[Records contained in a dataset]

○ ○ ○ ○

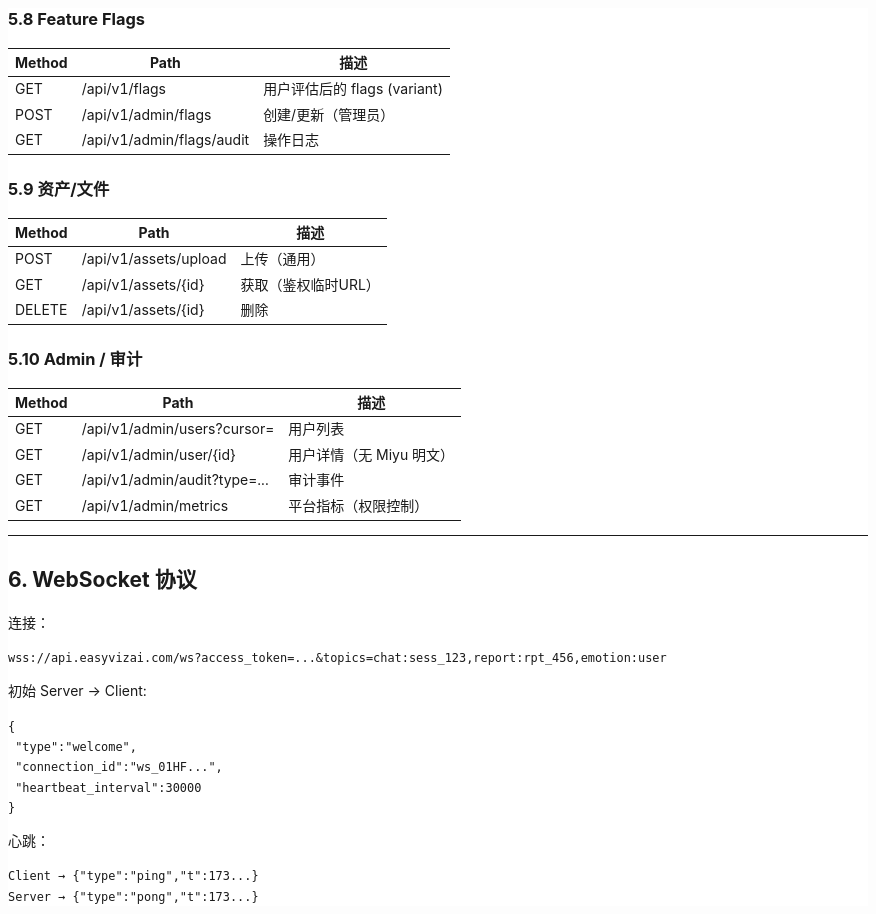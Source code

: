 ### 5.8 Feature Flags

| Method | Path | 描述 |
|--------|------|------|
| GET | /api/v1/flags | 用户评估后的 flags (variant) |
| POST | /api/v1/admin/flags | 创建/更新（管理员） |
| GET | /api/v1/admin/flags/audit | 操作日志 |

### 5.9 资产/文件

| Method | Path | 描述 |
|--------|------|------|
| POST | /api/v1/assets/upload | 上传（通用） |
| GET  | /api/v1/assets/{id} | 获取（鉴权临时URL） |
| DELETE | /api/v1/assets/{id} | 删除 |

### 5.10 Admin / 审计

| Method | Path | 描述 |
|--------|------|------|
| GET | /api/v1/admin/users?cursor= | 用户列表 |
| GET | /api/v1/admin/user/{id} | 用户详情（无 Miyu 明文） |
| GET | /api/v1/admin/audit?type=... | 审计事件 |
| GET | /api/v1/admin/metrics | 平台指标（权限控制） |

---

## 6. WebSocket 协议

连接：
```
wss://api.easyvizai.com/ws?access_token=...&topics=chat:sess_123,report:rpt_456,emotion:user
```

初始 Server → Client:
```
{
 "type":"welcome",
 "connection_id":"ws_01HF...",
 "heartbeat_interval":30000
}
```

心跳：
```
Client → {"type":"ping","t":173...}
Server → {"type":"pong","t":173...}
```
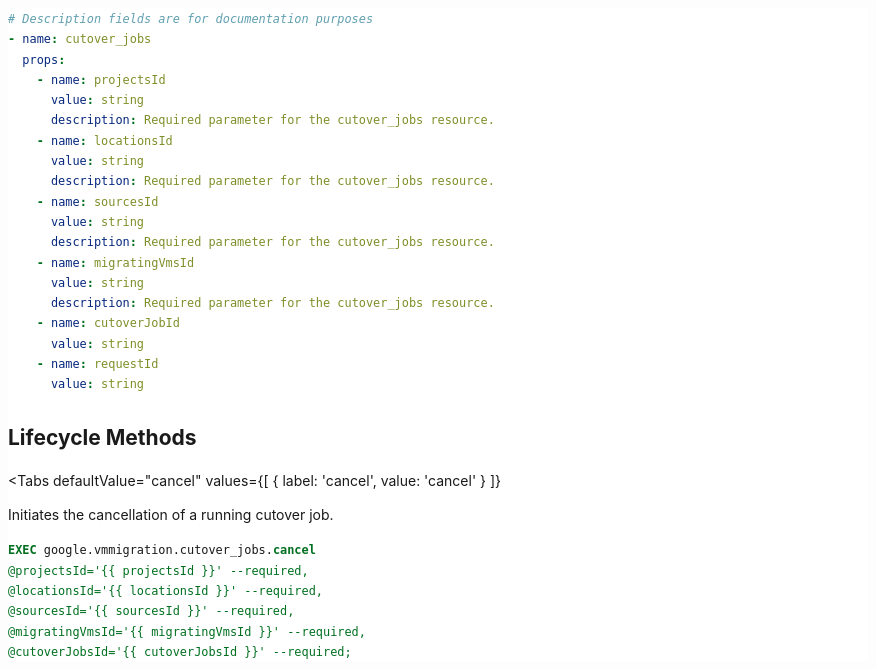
 ```yaml
# Description fields are for documentation purposes
- name: cutover_jobs
  props:
    - name: projectsId
      value: string
      description: Required parameter for the cutover_jobs resource.
    - name: locationsId
      value: string
      description: Required parameter for the cutover_jobs resource.
    - name: sourcesId
      value: string
      description: Required parameter for the cutover_jobs resource.
    - name: migratingVmsId
      value: string
      description: Required parameter for the cutover_jobs resource.
    - name: cutoverJobId
      value: string
    - name: requestId
      value: string
```
</TabItem>
</Tabs>


## Lifecycle Methods

<Tabs
    defaultValue="cancel"
    values={[
        { label: 'cancel', value: 'cancel' }
    ]}
>
<TabItem value="cancel">

Initiates the cancellation of a running cutover job.

```sql
EXEC google.vmmigration.cutover_jobs.cancel 
@projectsId='{{ projectsId }}' --required, 
@locationsId='{{ locationsId }}' --required, 
@sourcesId='{{ sourcesId }}' --required, 
@migratingVmsId='{{ migratingVmsId }}' --required, 
@cutoverJobsId='{{ cutoverJobsId }}' --required;
```
</TabItem>
</Tabs>
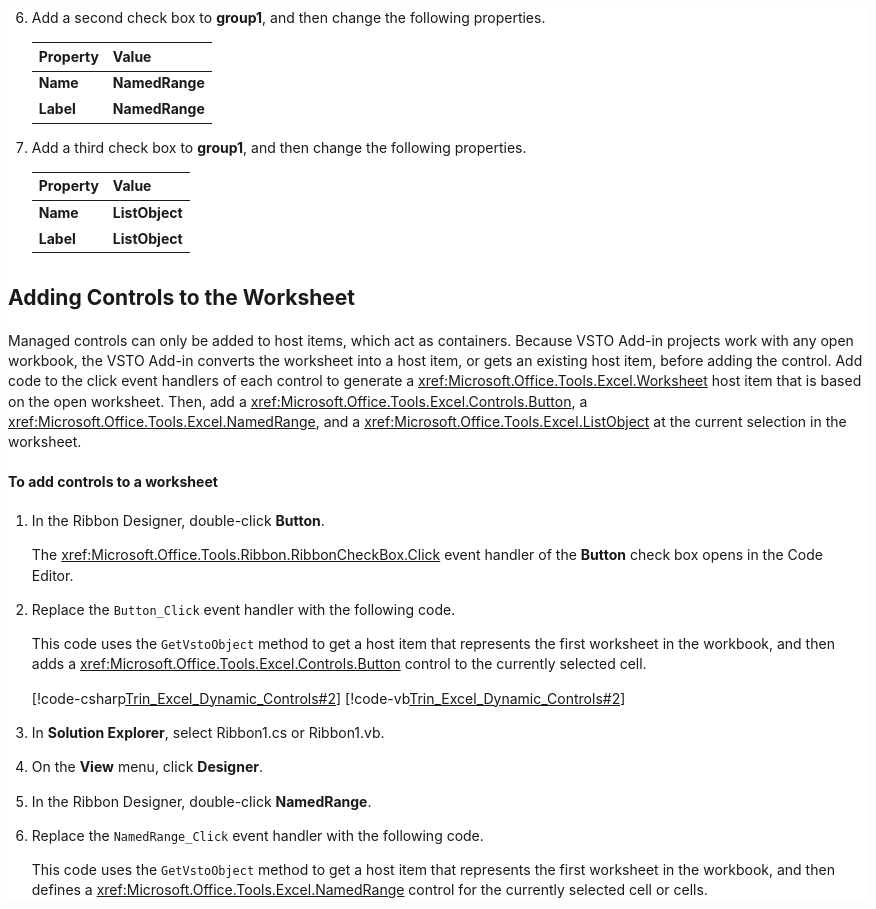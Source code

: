 6.  Add a second check box to **group1**, and then change the following properties.  
  
    |Property|Value|  
    |--------------|-----------|  
    |**Name**|**NamedRange**|  
    |**Label**|**NamedRange**|  
  
7.  Add a third check box to **group1**, and then change the following properties.  
  
    |Property|Value|  
    |--------------|-----------|  
    |**Name**|**ListObject**|  
    |**Label**|**ListObject**|  
  
## <a name="adding-controls-to-the-worksheet"></a>Adding Controls to the Worksheet  
 Managed controls can only be added to host items, which act as containers. Because VSTO Add-in projects work with any open workbook, the VSTO Add-in converts the worksheet into a host item, or gets an existing host item, before adding the control. Add code to the click event handlers of each control to generate a <xref:Microsoft.Office.Tools.Excel.Worksheet> host item that is based on the open worksheet. Then, add a <xref:Microsoft.Office.Tools.Excel.Controls.Button>, a <xref:Microsoft.Office.Tools.Excel.NamedRange>, and a <xref:Microsoft.Office.Tools.Excel.ListObject> at the current selection in the worksheet.  
  
#### <a name="to-add-controls-to-a-worksheet"></a>To add controls to a worksheet  
  
1.  In the Ribbon Designer, double-click **Button**.  
  
     The <xref:Microsoft.Office.Tools.Ribbon.RibbonCheckBox.Click> event handler of the **Button** check box opens in the Code Editor.  
  
2.  Replace the `Button_Click` event handler with the following code.  
  
     This code uses the `GetVstoObject` method to get a host item that represents the first worksheet in the workbook, and then adds a <xref:Microsoft.Office.Tools.Excel.Controls.Button> control to the currently selected cell.  
  
     [!code-csharp[Trin_Excel_Dynamic_Controls#2](../vsto/codesnippet/CSharp/Trin_Excel_Dynamic_Controls/Ribbon1.cs#2)]  [!code-vb[Trin_Excel_Dynamic_Controls#2](../vsto/codesnippet/VisualBasic/Trin_Excel_Dynamic_Controls/Ribbon1.vb#2)]  
  
3.  In **Solution Explorer**, select Ribbon1.cs or Ribbon1.vb.  
  
4.  On the **View** menu, click **Designer**.  
  
5.  In the Ribbon Designer, double-click **NamedRange**.  
  
6.  Replace the `NamedRange_Click` event handler with the following code.  
  
     This code uses the `GetVstoObject` method to get a host item that represents the first worksheet in the workbook, and then defines a <xref:Microsoft.Office.Tools.Excel.NamedRange> control for the currently selected cell or cells.  
  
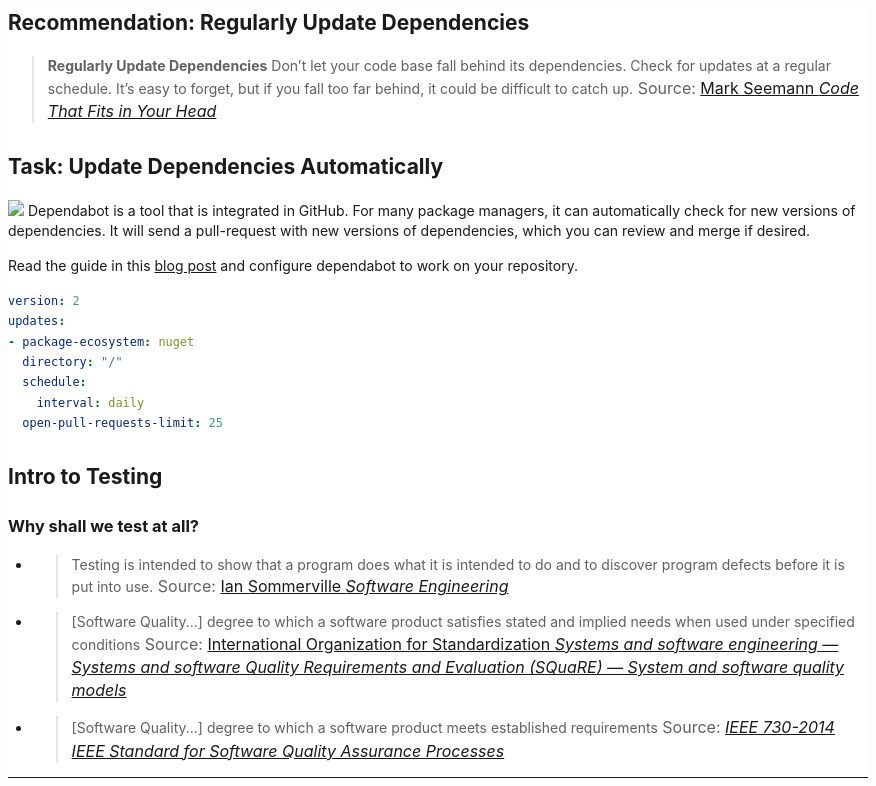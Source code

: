 
## Recommendation: Regularly Update Dependencies



  > **Regularly Update Dependencies**
  > Don’t let your code base fall behind its dependencies. Check for updates at a regular schedule. It’s easy to forget, but if you fall too far behind, it could be difficult to catch up.<font size=3>
Source: <a href="https://blog.ploeh.dk/2021/06/14/new-book-code-that-fits-in-your-head/">Mark Seemann <i>Code That Fits in Your Head</i></a>
</font>

## Task: Update Dependencies Automatically



![](https://avatars.githubusercontent.com/u/27347476?s=50&v=4) Dependabot is a tool that is integrated in GitHub. For many package managers, it can automatically check for new versions of dependencies. It will send a pull-request with new versions of dependencies, which you can review and merge if desired.

Read the guide in this [blog post](https://dev.to/berviantoleo/automatic-updates-nuget-package-with-dependabot-when-using-github-part-1-3jlk) and configure dependabot to work on your repository.

```yaml
version: 2
updates:
- package-ecosystem: nuget
  directory: "/"
  schedule:
    interval: daily
  open-pull-requests-limit: 25
```






## Intro to Testing

### Why shall we test at all?

*  > Testing is intended to show that a program does what it is intended to do and to discover program defects before it is put into use.<font size=3>
Source: <a href="https://www.pearson.com/en-gb/subject-catalog/p/software-engineering-global-edition/P200000005464/9781292096148">Ian Sommerville <i>Software Engineering</i></a>
</font>

* > [Software Quality...] degree to which a software product satisfies stated and implied needs when used under specified conditions<font size=3>
Source: <a href="https://www.iso.org/obp/ui/#iso:std:iso-iec:25010:ed-1:v1:en">International Organization for Standardization <i>Systems and software engineering — Systems and software Quality Requirements and Evaluation (SQuaRE) — System and software quality models</i></a>
</font>

* > [Software Quality...] degree to which a software product meets established requirements<font size=3>
Source: <a href="https://standards.ieee.org/standard/730-2014.html"><i>IEEE 730-2014 IEEE Standard for Software Quality Assurance Processes</i></a>
</font>

---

○ ○ ○ ○

[WHAT YOU WILL DO] If a line of the records includes the string "audit", copy it out.

[TASK OUTPUT]
| GET | /api/v1/admin/flags/audit | 操作日志 |
| GET | /api/v1/admin/audit?type=... | 审计事件 |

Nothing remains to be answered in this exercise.